Estate e case vuote: aumentano i furti, ecco come difendersi secondo la Polizia

Con l’arrivo delle vacanze aumentano i colpi nelle abitazioni. Verona in controtendenza a giugno, ma l’allerta resta alta nei mesi estivi

L’estate è il periodo più critico per i furti in abitazione, con un incremento che può superare il 25% nei mesi di luglio e agosto rispetto alla media annuale. Secondo i dati forniti dal Ministero dell’Interno, il fenomeno si ripete con puntualità ogni anno, favorito dalle lunghe assenze dei proprietari, spesso in vacanza, e da quartieri più vuoti e meno sorvegliati.

A livello nazionale, nel 2023 si sono registrati oltre 165.000 furti domestici, con Lombardia, Lazio, Emilia-Romagna e Veneto tra le regioni più colpite. I ladri prediligono in particolare centri urbani e zone residenziali, dove possono agire con rapidità anche in poche ore di assenza.

A Verona, i numeri relativi al primo semestre 2025 mostrano una lieve crescita dello 0,8% rispetto allo stesso periodo dell’anno precedente, ma il solo mese di giugno registra un calo netto: da 98 furti in città nel 2024 si è scesi a 54 nel 2025, mentre in provincia si passa da 254 a 187 episodi. Nonostante ciò, le previsioni per luglio e agosto restano preoccupanti, in linea con l’andamento nazionale.

Per contrastare il fenomeno, la Polizia di Stato rilancia la campagna “Stop domestic burglaries”, invitando i cittadini ad adottare comportamenti preventivi efficaci. Tra i consigli più utili ci sono piccoli accorgimenti che, se combinati, creano un potente effetto deterrente per i potenziali intrusi.

Il metodo suggerito è quello WIDE (acronimo in inglese di Window locks, Internal lights, Door locks, External lights), ovvero:

  • Serrature per finestre, che rendono più difficile l’accesso ai punti più vulnerabili;

  • Luci interne temporizzate, per simulare la presenza di persone in casa anche quando si è fuori;

  • Serrature di sicurezza alle porte, meglio se integrate con sistemi multipunto;

  • Illuminazione esterna con sensori di movimento, utile per scoraggiare i malintenzionati e rendere visibile ogni movimento sospetto.

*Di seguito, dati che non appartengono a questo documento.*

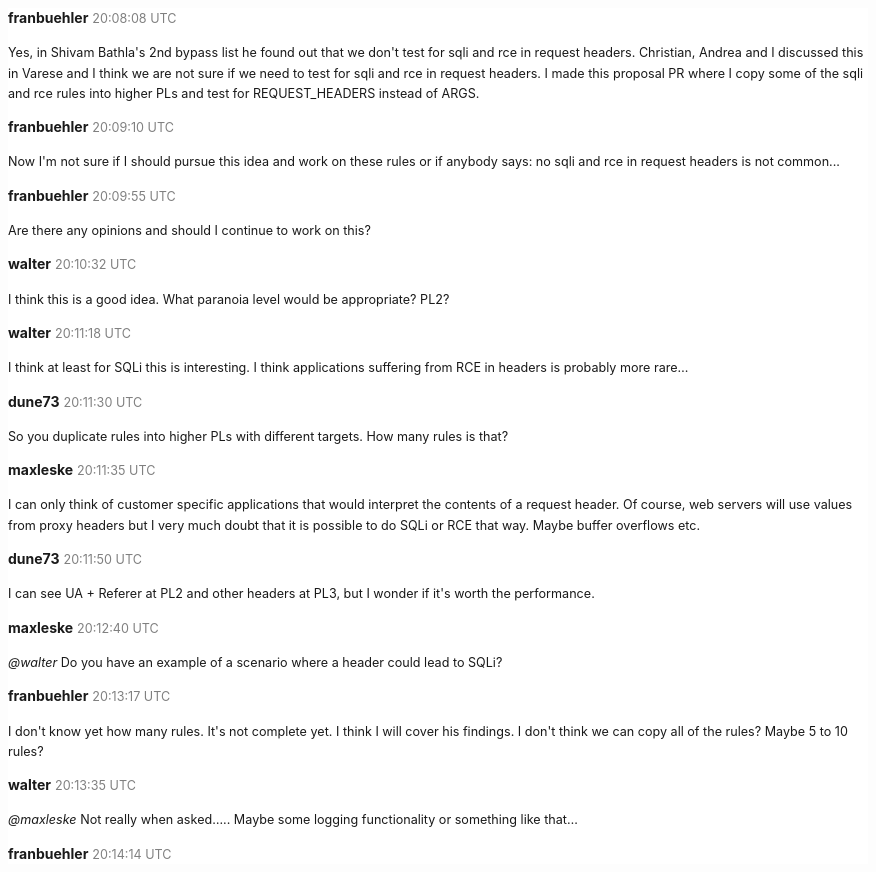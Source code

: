 **franbuehler** <span style="color: grey; font-size: 90%;">20:08:08 UTC</span>

<span style="font-size: 90%;">Yes, in Shivam Bathla's 2nd bypass list he found out that we don't test for sqli and rce in request headers.
Christian, Andrea and I discussed this in Varese and I think we are not sure if we need to test for sqli and rce in request headers.
I made this proposal PR where I copy some of the sqli and rce rules into higher PLs and test for REQUEST_HEADERS instead of ARGS.</span>

**franbuehler** <span style="color: grey; font-size: 90%;">20:09:10 UTC</span>

<span style="font-size: 90%;">Now I'm not sure if I should pursue this idea and work on these rules or if anybody says: no sqli and rce in request headers is not common...</span>

**franbuehler** <span style="color: grey; font-size: 90%;">20:09:55 UTC</span>

<span style="font-size: 90%;">Are there any opinions and should I continue to work on this?</span>

**walter** <span style="color: grey; font-size: 90%;">20:10:32 UTC</span>

<span style="font-size: 90%;">I think this is a good idea. What paranoia level would be appropriate? PL2?</span>

**walter** <span style="color: grey; font-size: 90%;">20:11:18 UTC</span>

<span style="font-size: 90%;">I think at least for SQLi this is interesting. I think applications suffering from RCE in headers is probably more rare…</span>

**dune73** <span style="color: grey; font-size: 90%;">20:11:30 UTC</span>

<span style="font-size: 90%;">So you duplicate rules into higher PLs with different targets. How many rules is that?</span>

**maxleske** <span style="color: grey; font-size: 90%;">20:11:35 UTC</span>

<span style="font-size: 90%;">I can only think of customer specific applications that would interpret the contents of a request header. Of course, web servers will use values from proxy headers but I very much doubt that it is possible to do SQLi or RCE that way. Maybe buffer overflows etc.</span>

**dune73** <span style="color: grey; font-size: 90%;">20:11:50 UTC</span>

<span style="font-size: 90%;">I can see UA + Referer at PL2 and other headers at PL3, but I wonder if it's worth the performance.</span>

**maxleske** <span style="color: grey; font-size: 90%;">20:12:40 UTC</span>

<span style="font-size: 90%;">_@walter_ Do you have an example of a scenario where a header could lead to SQLi?</span>

**franbuehler** <span style="color: grey; font-size: 90%;">20:13:17 UTC</span>

<span style="font-size: 90%;">I don't know yet how many rules. It's not complete yet. I think I will cover his findings. I don't think we can copy all of the rules?
Maybe 5 to 10 rules?</span>

**walter** <span style="color: grey; font-size: 90%;">20:13:35 UTC</span>

<span style="font-size: 90%;">_@maxleske_ Not really when asked….. Maybe some logging functionality or something like that…</span>

**franbuehler** <span style="color: grey; font-size: 90%;">20:14:14 UTC</span>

Oltre a queste misure, l’installazione di impianti di allarme e videosorveglianza rappresenta un investimento consigliato, soprattutto in abitazioni isolate o su più piani. Anche la collaborazione tra vicini di casa, promuovendo forme di controllo di vicinato, può contribuire significativamente a proteggere le abitazioni. Un gesto semplice come ritirare la posta per chi è in ferie può fare la differenza nel non far percepire la casa come “abbandonata”.

Il furto in casa rappresenta sempre un evento traumatico, non solo per il danno economico ma per la violazione della sfera privata e familiare. Ne è un esempio recente il caso denunciato pubblicamente da Giulio Cavara, noto imprenditore dell’hotellerie, che ha raccontato il secondo furto subito in casa della sorella nel giro di quattro anni. Un episodio che alimenta senso di insicurezza e frustrazione, soprattutto nei contesti più esposti.

Con l’arrivo delle ferie, la prevenzione diventa quindi fondamentale. Le forze dell’ordine raccomandano di segnalare movimenti sospetti, evitare di condividere sui social informazioni sulla propria assenza da casa e dotarsi, quando possibile, di strumenti tecnici che rafforzino la sicurezza domestica.